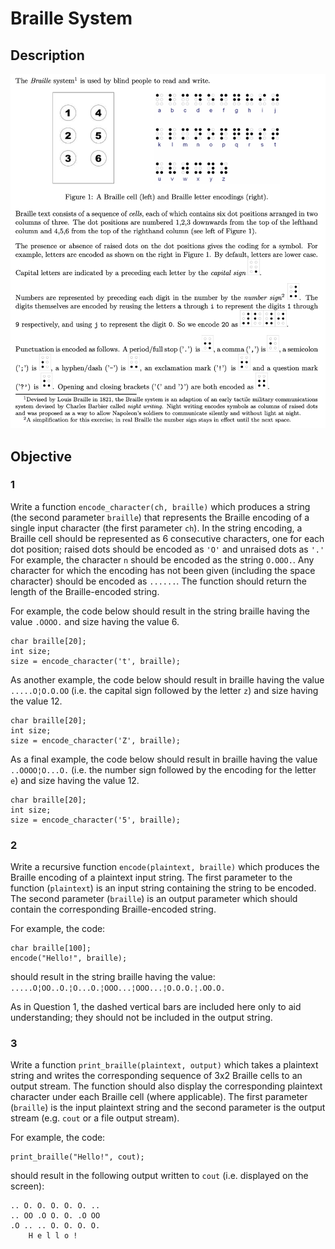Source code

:# Braille System

## Description

<p align="left">
  <img width="700" src="figure.png">
</p>

## Objective

### 1
Write a function `encode_character(ch, braille)` which produces a string (the second parameter `braille`) that represents the Braille encoding of a single input character (the first parameter `ch`). In the string encoding, a Braille cell should be represented as 6 consecutive characters, one for each dot position; raised dots should be encoded as `'O'` and unraised dots as `'.'` For example, the character `n` should be encoded as the string `O.OOO.`. Any character for which the encoding has not been given (including the space character) should be encoded as `......`. The function should return the length of the Braille-encoded string.

For example, the code below should result in the string braille having the value `.OOOO.` and size having the value 6.
```
char braille[20];
int size;
size = encode_character('t', braille);
```

As another example, the code below should result in braille having the value `.....O¦O.O.OO` (i.e. the capital sign followed by the letter `z`) and size having the value 12.
```
char braille[20];
int size;
size = encode_character('Z', braille);
```

As a final example, the code below should result in braille having the value `..OOOO¦O...O.` (i.e. the number sign followed by the encoding for the letter `e`) and size having the value 12.
```
char braille[20];
int size;
size = encode_character('5', braille);
```

### 2
Write a recursive function `encode(plaintext, braille)` which produces the Braille encoding of a plaintext input string. The first parameter to the function (`plaintext`) is an input string containing the string to be encoded. The second parameter (`braille`) is an output parameter which should contain the corresponding Braille-encoded string.

For example, the code:
```
char braille[100];
encode("Hello!", braille);
```
should result in the string braille having the value:
`.....O¦OO..O.¦O...O.¦OOO...¦OOO...¦O.O.O.¦.OO.O.`

As in Question 1, the dashed vertical bars are included here only to aid understanding; they
should not be included in the output string.

### 3
Write a function `print_braille(plaintext, output)` which takes a plaintext string and writes the corresponding sequence of 3x2 Braille cells to an output stream. The function should also display the corresponding plaintext character under each Braille cell (where applicable). The first parameter (`braille`) is the input plaintext string and the second parameter is the output stream (e.g. `cout` or a file output stream).

For example, the code:
```
print_braille("Hello!", cout);
```
should result in the following output written to `cout` (i.e. displayed on the screen):
```
.. O. O. O. O. O. ..
.. OO .O O. O. .O OO
.O .. .. O. O. O. O.
    H e l l o !
```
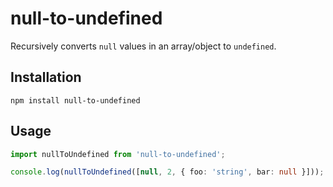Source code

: # null-to-undefined

Recursively converts `null` values in an array/object to `undefined`.

## Installation

```
npm install null-to-undefined
```

## Usage

```typescript
import nullToUndefined from 'null-to-undefined';

console.log(nullToUndefined([null, 2, { foo: 'string', bar: null }])); // [undefined, 2, { foo: 'string', bar: undefined }]
```

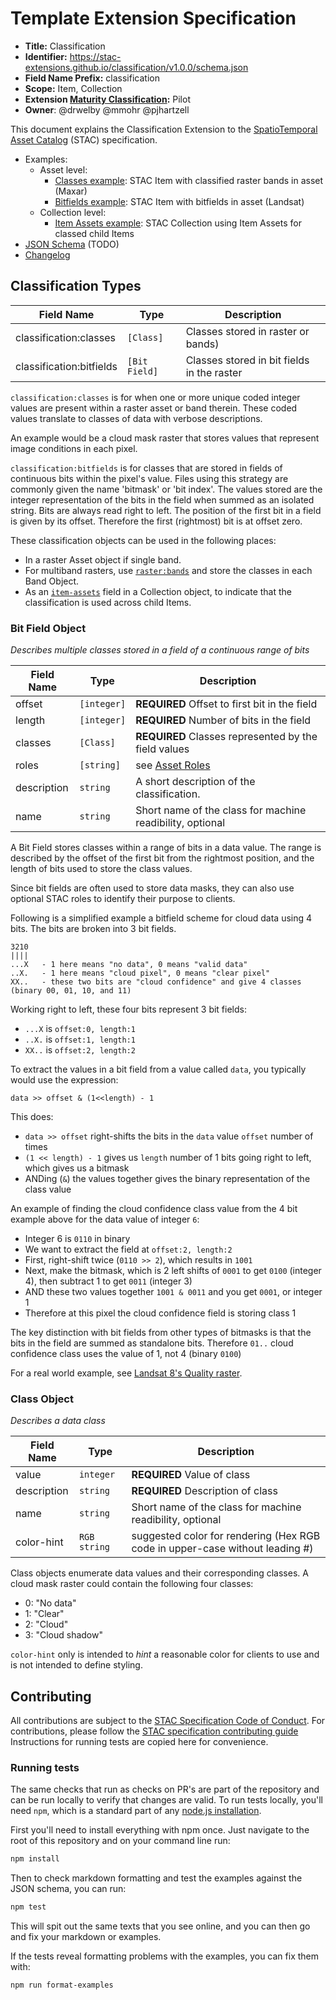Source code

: # Template Extension Specification

- **Title:** Classification
- **Identifier:** <https://stac-extensions.github.io/classification/v1.0.0/schema.json>
- **Field Name Prefix:** classification
- **Scope:** Item, Collection
- **Extension [Maturity Classification](https://github.com/radiantearth/stac-spec/tree/master/extensions/README.md#extension-maturity):** Pilot
- **Owner**: @drwelby @mmohr @pjhartzell 

This document explains the Classification Extension to the [SpatioTemporal Asset Catalog](https://github.com/radiantearth/stac-spec) (STAC) specification.

- Examples:
  - Asset level:
    - [Classes example](examples/item-classes-maxar.json): STAC Item with classified raster bands in asset (Maxar)
    - [Bitfields example](examples/item-bitfields-landsat.json): STAC Item with bitfields in asset (Landsat) 
  - Collection level:
    - [Item Assets example](examples/collection-item-assets.json): STAC Collection using Item Assets for classed child Items
- [JSON Schema](json-schema/schema.json) (TODO)
- [Changelog](./CHANGELOG.md)

## Classification Types

| Field Name              | Type                | Description |
| ----------------------- | ------------------- | ----------- |
| classification:classes  | `[Class]`         | Classes stored in raster or bands) |
| classification:bitfields   | `[Bit Field]`        | Classes stored in bit fields in the raster |

`classification:classes` is for when one or more unique coded integer values are present within a raster asset 
or band therein. These coded values translate to classes of data with verbose descriptions.

An example would be a cloud mask raster that stores values that represent image conditions in each pixel.

`classification:bitfields` is for classes that are stored in fields of continuous bits within the pixel's value. 
Files using this strategy are commonly given the name 'bitmask' or 'bit index'. The values stored are the integer 
representation of the bits in the field when summed as an isolated string. Bits are always read right to left. The 
position of the first bit in a field is given by its offset. Therefore the first (rightmost) bit is at offset zero.

These classification objects can be used in the following places:

- In a raster Asset object if single band.
- For multiband rasters, use [`raster:bands`](https://github.com/stac-extensions/raster) and store the classes in 
  each Band Object.
- As an [`item-assets`](https://github.com/stac-extensions/item-assets) field in a Collection object, to indicate 
  that the classification is used across child Items.

### Bit Field Object

*Describes multiple classes stored in a field of a continuous range of bits*

| Field Name      | Type           | Description |
| --------------- | -------------- | ----------- |
| offset          | `[integer]`    | **REQUIRED** Offset to first bit in the field |
| length          | `[integer]`    | **REQUIRED** Number of bits in the field |
| classes         | `[Class]`      | **REQUIRED** Classes represented by the field values |
| roles           | `[string]`       | see [Asset Roles](https://github.com/radiantearth/stac-spec/blob/master/item-spec/item-spec.md#asset-roles) |
| description     | `string`       | A short description of the classification. |
| name           | `string`             | Short name of the class for machine readibility, optional |

A Bit Field stores classes within a range of bits in a data value. The range is described by the offset of the first 
bit from the rightmost position, and the length of bits used to store the class values.

Since bit fields are often used to store data masks, they can also use optional STAC roles to identify their purpose 
to clients.

Following is a simplified example a bitfield scheme for cloud data using 4 bits. The bits are broken into 3 bit fields.

```{.txt}
3210
||||
...X   - 1 here means "no data", 0 means "valid data"
..X.   - 1 here means "cloud pixel", 0 means "clear pixel"
XX..   - these two bits are "cloud confidence" and give 4 classes (binary 00, 01, 10, and 11)
```

Working right to left, these four bits represent 3 bit fields:

- `...X` is `offset:0, length:1`
- `..X.` is `offset:1, length:1`
- `XX..` is `offset:2, length:2`

To extract the values in a bit field from a value called `data`, you typically would use the expression:

`data >> offset & (1<<length) - 1`

This does:

- `data >> offset` right-shifts the bits in the `data` value `offset` number of times
- `(1 << length) - 1` gives us `length` number of 1 bits going right to left, which gives us a bitmask
- ANDing (`&`) the values together gives the binary representation of the class value

An example of finding the cloud confidence class value from the 4 bit example above for the data value of integer `6`:

- Integer 6 is `0110` in binary
- We want to extract the field at `offset:2, length:2`
- First, right-shift twice (`0110 >> 2`), which results in `1001`
- Next, make the bitmask, which is 2 left shifts of `0001` to get `0100` (integer 4), then subtract 1 to 
  get `0011` (integer 3)
- AND these two values together `1001 & 0011` and you get `0001`, or integer 1
- Therefore at this pixel the cloud confidence field is storing class 1

The key distinction with bit fields from other types of bitmasks is that the bits in the field are summed 
as standalone bits. Therefore `01..` cloud confidence class uses the value of 1, not 4 (binary `0100`)

For a real world example, see [Landsat 8's Quality raster](https://www.usgs.gov/media/images/landsat-1-8-collection-1-level-1-quality-bit-designations).

### Class Object

*Describes a data class*

| Field Name     | Type                 | Description |
| -------------- | -------------------- | ----------- |
| value          | `integer`                | **REQUIRED** Value of class |
| description    | `string`             | **REQUIRED** Description of class |
| name           | `string`             | Short name of the class for machine readibility, optional |
| color-hint     | `RGB string` | suggested color for rendering (Hex RGB code in upper-case without leading #) |

Class objects enumerate data values and their corresponding classes. A cloud mask raster could contain the following 
 four classes:

- 0: "No data"
- 1: "Clear"
- 2: "Cloud"
- 3: "Cloud shadow"

`color-hint` only is intended to *hint* a reasonable color for clients to use and is not intended to define styling.

## Contributing

All contributions are subject to the
[STAC Specification Code of Conduct](https://github.com/radiantearth/stac-spec/blob/master/CODE_OF_CONDUCT.md).
For contributions, please follow the
[STAC specification contributing guide](https://github.com/radiantearth/stac-spec/blob/master/CONTRIBUTING.md) 
Instructions for running tests are copied here for convenience.

### Running tests

The same checks that run as checks on PR's are part of the repository and can be run locally to verify that changes 
are valid. 
To run tests locally, you'll need `npm`, which is a standard part of any 
[node.js installation](https://nodejs.org/en/download/).

First you'll need to install everything with npm once. Just navigate to the root of this repository and on 
your command line run:
```bash
npm install
```

Then to check markdown formatting and test the examples against the JSON schema, you can run:
```bash
npm test
```

This will spit out the same texts that you see online, and you can then go and fix your markdown or examples.

If the tests reveal formatting problems with the examples, you can fix them with:
```bash
npm run format-examples
```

----

Aim of the task → Begin with the line that contains "All contributions are subject to the" and end with the last line of the material above. Set down that range exactly.

Written solution →
All contributions are subject to the
[STAC Specification Code of Conduct](https://github.com/radiantearth/stac-spec/blob/master/CODE_OF_CONDUCT.md).
For contributions, please follow the
[STAC specification contributing guide](https://github.com/radiantearth/stac-spec/blob/master/CONTRIBUTING.md) 
Instructions for running tests are copied here for convenience.

### Running tests

The same checks that run as checks on PR's are part of the repository and can be run locally to verify that changes 
are valid. 
To run tests locally, you'll need `npm`, which is a standard part of any 
[node.js installation](https://nodejs.org/en/download/).

First you'll need to install everything with npm once. Just navigate to the root of this repository and on 
your command line run:
```bash
npm install
```

Then to check markdown formatting and test the examples against the JSON schema, you can run:
```bash
npm test
```

This will spit out the same texts that you see online, and you can then go and fix your markdown or examples.

If the tests reveal formatting problems with the examples, you can fix them with:
```bash
npm run format-examples
```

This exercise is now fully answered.